This invention relates generally to a computer-implemented apparatus and method for performing a genetic toxicity assay and, more particularly but not necessarily exclusively, to such a computer-implemented apparatus and method for performing a genetic toxicity assay by identifying DNA damage to cells, and/or measuring the extent of such DNA damage, on the basis of micronuclei formation.

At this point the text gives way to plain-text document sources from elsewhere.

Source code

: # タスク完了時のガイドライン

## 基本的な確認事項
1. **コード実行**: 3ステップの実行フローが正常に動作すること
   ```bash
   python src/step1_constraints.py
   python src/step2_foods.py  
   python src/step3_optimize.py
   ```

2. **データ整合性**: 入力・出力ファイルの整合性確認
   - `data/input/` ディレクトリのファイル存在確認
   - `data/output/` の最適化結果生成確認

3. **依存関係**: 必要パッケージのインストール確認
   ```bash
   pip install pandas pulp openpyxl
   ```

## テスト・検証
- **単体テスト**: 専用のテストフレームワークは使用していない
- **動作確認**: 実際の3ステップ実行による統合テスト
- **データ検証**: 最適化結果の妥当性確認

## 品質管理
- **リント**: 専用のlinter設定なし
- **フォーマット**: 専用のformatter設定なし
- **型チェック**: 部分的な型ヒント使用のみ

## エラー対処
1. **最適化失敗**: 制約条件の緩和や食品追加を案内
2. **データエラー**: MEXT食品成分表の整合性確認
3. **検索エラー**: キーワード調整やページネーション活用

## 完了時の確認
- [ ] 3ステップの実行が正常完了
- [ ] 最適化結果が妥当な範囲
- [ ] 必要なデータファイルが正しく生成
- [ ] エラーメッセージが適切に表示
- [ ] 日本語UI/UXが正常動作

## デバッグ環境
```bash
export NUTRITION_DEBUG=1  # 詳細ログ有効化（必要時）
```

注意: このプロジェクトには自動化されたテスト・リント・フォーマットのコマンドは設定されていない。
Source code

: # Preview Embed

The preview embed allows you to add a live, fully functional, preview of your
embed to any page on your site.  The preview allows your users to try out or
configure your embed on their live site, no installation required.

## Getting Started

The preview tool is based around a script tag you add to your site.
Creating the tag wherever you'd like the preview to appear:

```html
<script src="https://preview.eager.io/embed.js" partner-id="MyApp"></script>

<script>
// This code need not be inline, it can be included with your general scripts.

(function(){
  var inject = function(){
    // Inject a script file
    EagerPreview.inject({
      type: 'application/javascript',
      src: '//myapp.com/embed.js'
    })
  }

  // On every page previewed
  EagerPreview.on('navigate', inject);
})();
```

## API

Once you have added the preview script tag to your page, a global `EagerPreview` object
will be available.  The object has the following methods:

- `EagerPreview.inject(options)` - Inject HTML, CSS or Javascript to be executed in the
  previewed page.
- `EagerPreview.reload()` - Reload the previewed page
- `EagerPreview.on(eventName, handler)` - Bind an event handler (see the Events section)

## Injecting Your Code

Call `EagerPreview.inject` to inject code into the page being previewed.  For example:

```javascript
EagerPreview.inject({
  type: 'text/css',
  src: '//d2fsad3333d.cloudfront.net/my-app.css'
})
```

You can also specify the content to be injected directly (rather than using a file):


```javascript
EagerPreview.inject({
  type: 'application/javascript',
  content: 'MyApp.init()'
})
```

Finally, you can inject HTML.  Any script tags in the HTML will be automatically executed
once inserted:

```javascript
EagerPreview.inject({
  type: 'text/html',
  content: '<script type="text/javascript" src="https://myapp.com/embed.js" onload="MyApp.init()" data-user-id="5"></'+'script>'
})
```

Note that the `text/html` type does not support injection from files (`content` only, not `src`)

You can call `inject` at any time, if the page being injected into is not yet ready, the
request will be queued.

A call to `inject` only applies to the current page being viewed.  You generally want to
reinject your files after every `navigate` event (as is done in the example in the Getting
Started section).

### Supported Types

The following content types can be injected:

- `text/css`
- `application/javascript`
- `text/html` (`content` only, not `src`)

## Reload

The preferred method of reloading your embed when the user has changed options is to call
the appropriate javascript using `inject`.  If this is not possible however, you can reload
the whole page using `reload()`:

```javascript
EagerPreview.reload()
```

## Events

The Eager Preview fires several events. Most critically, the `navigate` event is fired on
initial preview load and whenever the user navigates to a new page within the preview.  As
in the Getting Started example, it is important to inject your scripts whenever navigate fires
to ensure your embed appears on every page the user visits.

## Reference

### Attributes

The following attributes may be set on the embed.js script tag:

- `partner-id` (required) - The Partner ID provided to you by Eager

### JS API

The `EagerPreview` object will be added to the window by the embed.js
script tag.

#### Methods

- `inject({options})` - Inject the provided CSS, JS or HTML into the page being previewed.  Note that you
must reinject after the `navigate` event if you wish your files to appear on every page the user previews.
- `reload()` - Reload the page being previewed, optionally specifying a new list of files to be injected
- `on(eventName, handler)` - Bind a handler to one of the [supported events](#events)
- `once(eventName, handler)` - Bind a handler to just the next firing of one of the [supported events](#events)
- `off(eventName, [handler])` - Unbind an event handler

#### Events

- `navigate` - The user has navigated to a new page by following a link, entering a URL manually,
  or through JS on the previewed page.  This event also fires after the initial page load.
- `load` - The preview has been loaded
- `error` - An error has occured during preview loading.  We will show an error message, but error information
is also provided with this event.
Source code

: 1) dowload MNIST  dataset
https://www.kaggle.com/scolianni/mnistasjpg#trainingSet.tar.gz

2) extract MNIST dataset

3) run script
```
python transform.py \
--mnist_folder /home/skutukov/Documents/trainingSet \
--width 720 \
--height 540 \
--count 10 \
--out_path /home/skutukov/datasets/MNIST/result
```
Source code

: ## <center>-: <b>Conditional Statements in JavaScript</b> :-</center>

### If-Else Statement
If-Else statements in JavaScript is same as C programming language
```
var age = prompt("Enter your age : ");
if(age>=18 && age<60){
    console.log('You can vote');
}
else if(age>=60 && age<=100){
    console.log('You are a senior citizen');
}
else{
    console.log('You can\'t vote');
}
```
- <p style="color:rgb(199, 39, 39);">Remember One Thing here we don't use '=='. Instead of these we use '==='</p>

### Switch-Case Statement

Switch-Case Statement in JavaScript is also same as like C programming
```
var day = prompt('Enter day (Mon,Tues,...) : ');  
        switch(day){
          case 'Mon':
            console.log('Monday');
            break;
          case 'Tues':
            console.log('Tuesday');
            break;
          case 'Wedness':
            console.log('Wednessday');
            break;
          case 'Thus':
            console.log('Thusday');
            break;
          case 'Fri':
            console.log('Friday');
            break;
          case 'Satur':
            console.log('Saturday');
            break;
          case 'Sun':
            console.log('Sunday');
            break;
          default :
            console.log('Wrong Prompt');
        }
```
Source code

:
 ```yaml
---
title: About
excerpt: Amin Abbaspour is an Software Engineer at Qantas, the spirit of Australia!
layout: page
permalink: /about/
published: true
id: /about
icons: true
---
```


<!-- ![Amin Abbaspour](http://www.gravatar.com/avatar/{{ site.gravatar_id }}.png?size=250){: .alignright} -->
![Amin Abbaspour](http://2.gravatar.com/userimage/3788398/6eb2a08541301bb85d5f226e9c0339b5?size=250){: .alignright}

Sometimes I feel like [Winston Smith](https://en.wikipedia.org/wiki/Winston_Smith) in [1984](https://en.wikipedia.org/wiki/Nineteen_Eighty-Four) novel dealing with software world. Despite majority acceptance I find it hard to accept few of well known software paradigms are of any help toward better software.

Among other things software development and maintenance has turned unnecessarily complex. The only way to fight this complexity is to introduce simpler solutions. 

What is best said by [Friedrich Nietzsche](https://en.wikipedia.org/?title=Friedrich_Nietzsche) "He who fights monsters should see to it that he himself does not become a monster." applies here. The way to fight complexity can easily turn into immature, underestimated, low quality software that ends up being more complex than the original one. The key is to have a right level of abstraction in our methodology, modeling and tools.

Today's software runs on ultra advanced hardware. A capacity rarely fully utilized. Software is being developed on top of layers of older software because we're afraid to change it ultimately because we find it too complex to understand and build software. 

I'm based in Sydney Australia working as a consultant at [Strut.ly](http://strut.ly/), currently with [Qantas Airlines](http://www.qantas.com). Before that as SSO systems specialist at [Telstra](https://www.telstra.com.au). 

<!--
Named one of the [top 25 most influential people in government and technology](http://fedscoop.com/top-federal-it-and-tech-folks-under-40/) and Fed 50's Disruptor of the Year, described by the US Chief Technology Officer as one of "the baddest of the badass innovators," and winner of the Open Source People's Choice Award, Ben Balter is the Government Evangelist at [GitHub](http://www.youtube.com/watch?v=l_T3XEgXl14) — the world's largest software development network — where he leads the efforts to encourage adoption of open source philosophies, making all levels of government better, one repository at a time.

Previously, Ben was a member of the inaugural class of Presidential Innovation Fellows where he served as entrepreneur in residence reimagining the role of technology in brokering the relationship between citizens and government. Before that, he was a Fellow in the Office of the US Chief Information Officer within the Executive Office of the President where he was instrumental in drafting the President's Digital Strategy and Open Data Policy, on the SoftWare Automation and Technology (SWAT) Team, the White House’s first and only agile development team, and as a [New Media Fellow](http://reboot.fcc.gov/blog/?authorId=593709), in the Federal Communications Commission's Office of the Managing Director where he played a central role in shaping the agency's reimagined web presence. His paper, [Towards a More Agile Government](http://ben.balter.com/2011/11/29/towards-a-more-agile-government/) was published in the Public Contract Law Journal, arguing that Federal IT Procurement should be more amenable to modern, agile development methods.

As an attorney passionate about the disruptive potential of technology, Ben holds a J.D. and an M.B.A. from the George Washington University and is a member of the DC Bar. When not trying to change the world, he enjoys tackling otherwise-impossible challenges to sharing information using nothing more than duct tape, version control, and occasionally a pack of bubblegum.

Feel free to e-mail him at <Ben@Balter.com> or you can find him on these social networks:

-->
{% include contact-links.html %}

It is well-established, particularly in the drug discovery and development industry, to employ genotoxicity testing in the safety assessment of all types of substances, especially drugs. Early toxicity screening assays have been developed that are intended to identify and, if necessary, eliminate any leads in development that are too toxic for therapeutic purposes. A number of assays are known for use in this process, such as the in vitro micronucleus test which measures a key endpoint in the battery of assays that have regulatory acceptance.
The in vitro (mammalian cell) micronucleus test is a genotoxicity test for the detection of micronuclei in the cytoplasm of interphase cells. Micronuclei may originate from acentric chromosome fragments (i.e. lacking a centromere), or whole chromosomes that are unable to migrate to the poles during the anaphase stage of cell division. Micronucleus induction is a key characteristic of genotoxic compounds and micronucleus testing enables the analysis of micronuclei formation from DNA strand breakage (clastogens) or interference with chromosome segregation (aneugins), wherein the above-mentioned assays detect the activity of clastogenic and aneugenic test substances in cells that have undergone cell division during or after exposure to the test substance. This is a heavily regulated process, and detailed regulatory guidelines can be found in the OECD Guideline for the Testing of Chemicals, Section 4, Test No. 487, in vitro Mammalian Cell Micronucleus Test, September 2014.
As part of the in vitro micronucleus testing process, cells exhibiting DNA damage are scored by one or more of a number of known methods. For example, cells can be scored manually (by viewing a series of slides using a microscope), which is clearly highly laborious and inefficient. Other scoring methods utilise flow cytometry, in which chromatin from cells undergoing apoptis/necrosis is initially stained with a light activated, fluorescent, nucleic acid-binding cell permeability stain, following which the cells are lysed to liberate the nuclei and micronuclei and then the total DNA content is labelled with a second fluorescent nucleic acid stain. Finally, each chemical dose is scored for the induction of micronuclei using a flow cytometer. However, this technique is highly labour intensive and known to give rise to misleading positive or negative outputs due to over- or under-scoring respectively of cells.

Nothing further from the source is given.